The data:
-=-=-=-=-

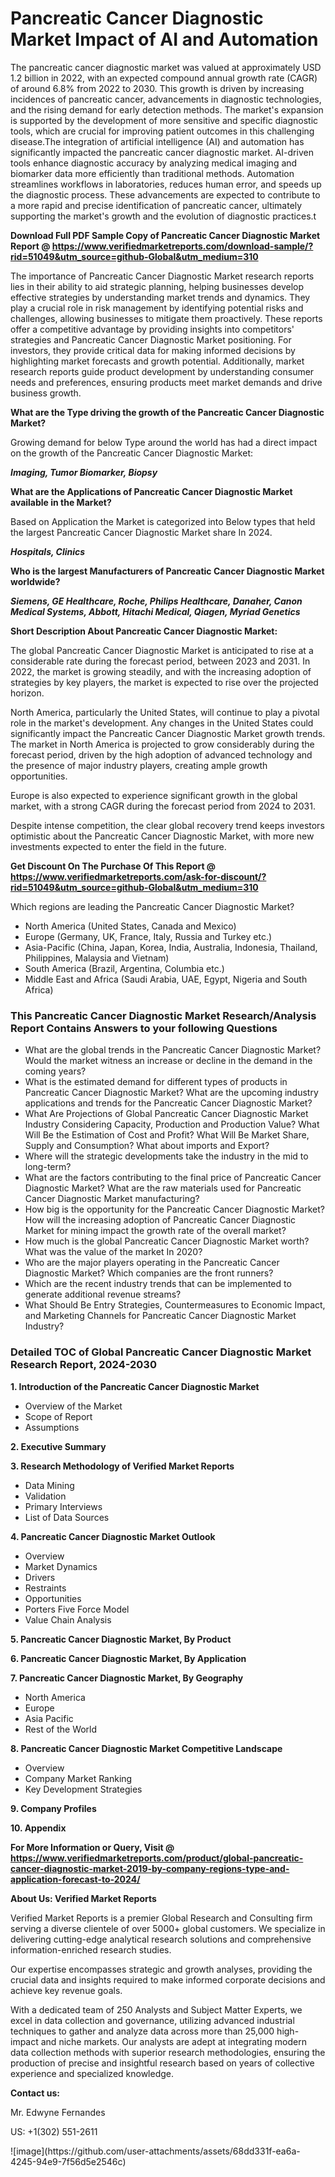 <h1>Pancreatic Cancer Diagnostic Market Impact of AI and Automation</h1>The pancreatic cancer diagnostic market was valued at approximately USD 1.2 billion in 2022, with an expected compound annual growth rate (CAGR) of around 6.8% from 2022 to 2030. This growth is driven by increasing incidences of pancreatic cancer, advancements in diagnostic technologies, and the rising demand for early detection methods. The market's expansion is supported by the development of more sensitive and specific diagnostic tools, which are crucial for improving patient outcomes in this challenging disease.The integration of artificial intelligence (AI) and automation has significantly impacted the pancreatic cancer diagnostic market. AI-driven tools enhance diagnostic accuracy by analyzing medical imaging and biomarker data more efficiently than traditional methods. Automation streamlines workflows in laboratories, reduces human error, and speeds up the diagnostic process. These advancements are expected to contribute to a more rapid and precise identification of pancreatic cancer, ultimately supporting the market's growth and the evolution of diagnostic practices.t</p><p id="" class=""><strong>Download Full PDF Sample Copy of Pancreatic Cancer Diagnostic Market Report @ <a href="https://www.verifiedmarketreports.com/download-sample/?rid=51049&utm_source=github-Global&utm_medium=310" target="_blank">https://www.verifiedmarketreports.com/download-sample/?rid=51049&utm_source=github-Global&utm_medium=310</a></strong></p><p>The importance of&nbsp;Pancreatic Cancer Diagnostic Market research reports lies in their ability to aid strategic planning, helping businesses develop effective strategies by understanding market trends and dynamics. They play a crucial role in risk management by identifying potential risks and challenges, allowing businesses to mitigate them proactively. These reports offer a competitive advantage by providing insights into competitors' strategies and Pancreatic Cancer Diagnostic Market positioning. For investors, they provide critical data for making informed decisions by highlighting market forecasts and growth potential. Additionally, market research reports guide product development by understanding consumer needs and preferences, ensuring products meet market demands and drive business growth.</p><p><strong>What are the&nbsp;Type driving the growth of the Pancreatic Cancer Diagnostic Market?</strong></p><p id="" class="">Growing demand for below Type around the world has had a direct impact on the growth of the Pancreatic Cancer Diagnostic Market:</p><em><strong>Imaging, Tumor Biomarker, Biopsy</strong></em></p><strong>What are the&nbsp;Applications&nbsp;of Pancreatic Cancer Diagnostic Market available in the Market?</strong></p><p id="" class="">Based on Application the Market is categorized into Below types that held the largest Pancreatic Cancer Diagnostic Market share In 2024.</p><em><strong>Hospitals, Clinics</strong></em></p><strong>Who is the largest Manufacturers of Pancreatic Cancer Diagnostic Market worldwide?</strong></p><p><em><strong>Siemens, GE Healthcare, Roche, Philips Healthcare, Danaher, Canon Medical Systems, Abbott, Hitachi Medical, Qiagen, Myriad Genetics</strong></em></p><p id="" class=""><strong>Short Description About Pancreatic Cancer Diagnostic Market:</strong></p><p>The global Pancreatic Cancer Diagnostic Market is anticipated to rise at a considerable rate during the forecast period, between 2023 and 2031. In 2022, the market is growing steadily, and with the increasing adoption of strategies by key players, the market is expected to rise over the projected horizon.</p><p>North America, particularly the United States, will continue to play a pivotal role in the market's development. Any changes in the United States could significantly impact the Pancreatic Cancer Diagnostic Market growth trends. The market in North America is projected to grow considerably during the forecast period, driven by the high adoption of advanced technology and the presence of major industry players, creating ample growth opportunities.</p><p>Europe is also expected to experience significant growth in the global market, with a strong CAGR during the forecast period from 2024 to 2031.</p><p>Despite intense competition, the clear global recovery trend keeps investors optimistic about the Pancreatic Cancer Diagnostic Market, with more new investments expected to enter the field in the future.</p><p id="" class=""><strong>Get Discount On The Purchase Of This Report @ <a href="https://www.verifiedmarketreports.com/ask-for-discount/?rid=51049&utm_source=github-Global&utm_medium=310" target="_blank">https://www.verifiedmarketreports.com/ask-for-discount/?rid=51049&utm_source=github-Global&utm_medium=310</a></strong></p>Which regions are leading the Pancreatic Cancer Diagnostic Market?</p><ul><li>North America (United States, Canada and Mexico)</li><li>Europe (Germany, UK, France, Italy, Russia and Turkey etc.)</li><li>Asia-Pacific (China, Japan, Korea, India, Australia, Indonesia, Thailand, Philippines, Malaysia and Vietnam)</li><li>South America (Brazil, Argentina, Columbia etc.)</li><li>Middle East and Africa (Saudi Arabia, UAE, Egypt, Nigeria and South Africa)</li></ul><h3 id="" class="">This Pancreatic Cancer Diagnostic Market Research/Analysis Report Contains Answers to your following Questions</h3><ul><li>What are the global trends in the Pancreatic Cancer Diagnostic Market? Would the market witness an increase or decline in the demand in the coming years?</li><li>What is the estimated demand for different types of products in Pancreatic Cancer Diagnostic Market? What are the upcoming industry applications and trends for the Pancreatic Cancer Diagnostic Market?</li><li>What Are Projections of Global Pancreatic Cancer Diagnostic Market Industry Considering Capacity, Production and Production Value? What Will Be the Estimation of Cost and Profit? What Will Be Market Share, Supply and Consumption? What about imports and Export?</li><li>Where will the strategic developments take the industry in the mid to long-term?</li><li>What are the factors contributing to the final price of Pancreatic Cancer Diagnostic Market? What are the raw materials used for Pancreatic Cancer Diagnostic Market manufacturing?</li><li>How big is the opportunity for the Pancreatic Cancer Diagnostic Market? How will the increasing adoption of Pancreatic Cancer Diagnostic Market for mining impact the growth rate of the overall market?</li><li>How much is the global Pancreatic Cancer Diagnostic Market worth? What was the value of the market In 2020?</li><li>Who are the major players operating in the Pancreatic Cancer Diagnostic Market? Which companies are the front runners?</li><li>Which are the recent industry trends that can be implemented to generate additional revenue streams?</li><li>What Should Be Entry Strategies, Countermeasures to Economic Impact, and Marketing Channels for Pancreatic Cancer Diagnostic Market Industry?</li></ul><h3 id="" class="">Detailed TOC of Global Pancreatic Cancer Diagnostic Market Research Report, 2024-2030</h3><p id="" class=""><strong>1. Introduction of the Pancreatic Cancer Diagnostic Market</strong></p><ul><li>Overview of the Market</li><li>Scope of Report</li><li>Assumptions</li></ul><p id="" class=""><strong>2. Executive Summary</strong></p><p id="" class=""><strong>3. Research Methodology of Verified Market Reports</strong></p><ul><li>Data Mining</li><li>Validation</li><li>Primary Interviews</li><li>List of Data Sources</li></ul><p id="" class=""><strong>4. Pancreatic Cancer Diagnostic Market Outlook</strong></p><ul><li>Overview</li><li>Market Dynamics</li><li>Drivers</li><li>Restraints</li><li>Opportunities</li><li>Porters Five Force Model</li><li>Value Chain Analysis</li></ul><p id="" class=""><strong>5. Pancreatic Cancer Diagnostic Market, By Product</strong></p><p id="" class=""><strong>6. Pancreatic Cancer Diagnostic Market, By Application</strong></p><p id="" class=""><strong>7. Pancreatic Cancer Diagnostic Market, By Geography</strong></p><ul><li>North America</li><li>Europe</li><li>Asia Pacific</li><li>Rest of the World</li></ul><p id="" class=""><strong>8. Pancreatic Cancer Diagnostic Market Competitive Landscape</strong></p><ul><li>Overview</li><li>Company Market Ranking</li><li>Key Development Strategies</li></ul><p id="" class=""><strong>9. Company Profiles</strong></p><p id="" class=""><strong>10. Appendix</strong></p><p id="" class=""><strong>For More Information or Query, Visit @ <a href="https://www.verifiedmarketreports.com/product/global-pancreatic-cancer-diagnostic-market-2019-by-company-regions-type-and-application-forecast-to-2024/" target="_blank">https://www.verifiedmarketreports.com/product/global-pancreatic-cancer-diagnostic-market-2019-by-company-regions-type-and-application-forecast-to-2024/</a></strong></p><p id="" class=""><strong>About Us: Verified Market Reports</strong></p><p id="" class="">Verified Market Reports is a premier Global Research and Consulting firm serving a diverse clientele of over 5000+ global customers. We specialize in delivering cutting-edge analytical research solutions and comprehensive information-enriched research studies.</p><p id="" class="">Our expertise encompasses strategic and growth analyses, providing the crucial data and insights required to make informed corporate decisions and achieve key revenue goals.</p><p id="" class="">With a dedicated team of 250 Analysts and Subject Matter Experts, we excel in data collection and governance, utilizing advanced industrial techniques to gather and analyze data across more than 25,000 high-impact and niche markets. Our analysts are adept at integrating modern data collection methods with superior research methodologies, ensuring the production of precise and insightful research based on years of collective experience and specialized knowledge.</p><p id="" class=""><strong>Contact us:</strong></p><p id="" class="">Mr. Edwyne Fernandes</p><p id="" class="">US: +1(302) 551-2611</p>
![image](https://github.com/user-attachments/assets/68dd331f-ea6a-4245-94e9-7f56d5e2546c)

-=-=-=-=-

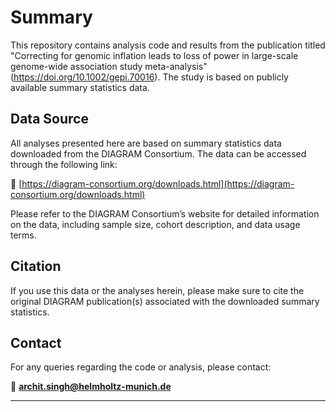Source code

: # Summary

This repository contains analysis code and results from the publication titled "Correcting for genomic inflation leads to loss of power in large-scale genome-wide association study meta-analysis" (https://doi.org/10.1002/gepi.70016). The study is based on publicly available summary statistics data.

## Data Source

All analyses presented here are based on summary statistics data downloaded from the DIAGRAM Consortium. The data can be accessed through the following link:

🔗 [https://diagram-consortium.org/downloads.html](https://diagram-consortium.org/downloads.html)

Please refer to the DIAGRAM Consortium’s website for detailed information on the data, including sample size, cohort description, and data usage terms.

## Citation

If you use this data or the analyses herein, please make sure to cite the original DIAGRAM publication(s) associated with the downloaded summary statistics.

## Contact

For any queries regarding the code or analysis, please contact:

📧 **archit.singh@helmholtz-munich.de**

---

-=-=-=-=-

Assignment:
Find the string "statistics" in the entries above and return each line that holds it.

Response box:
This repository contains analysis code and results from the publication titled "Correcting for genomic inflation leads to loss of power in large-scale genome-wide association study meta-analysis" (https://doi.org/10.1002/gepi.70016). The study is based on publicly available summary statistics data.
All analyses presented here are based on summary statistics data downloaded from the DIAGRAM Consortium. The data can be accessed through the following link:
If you use this data or the analyses herein, please make sure to cite the original DIAGRAM publication(s) associated with the downloaded summary statistics.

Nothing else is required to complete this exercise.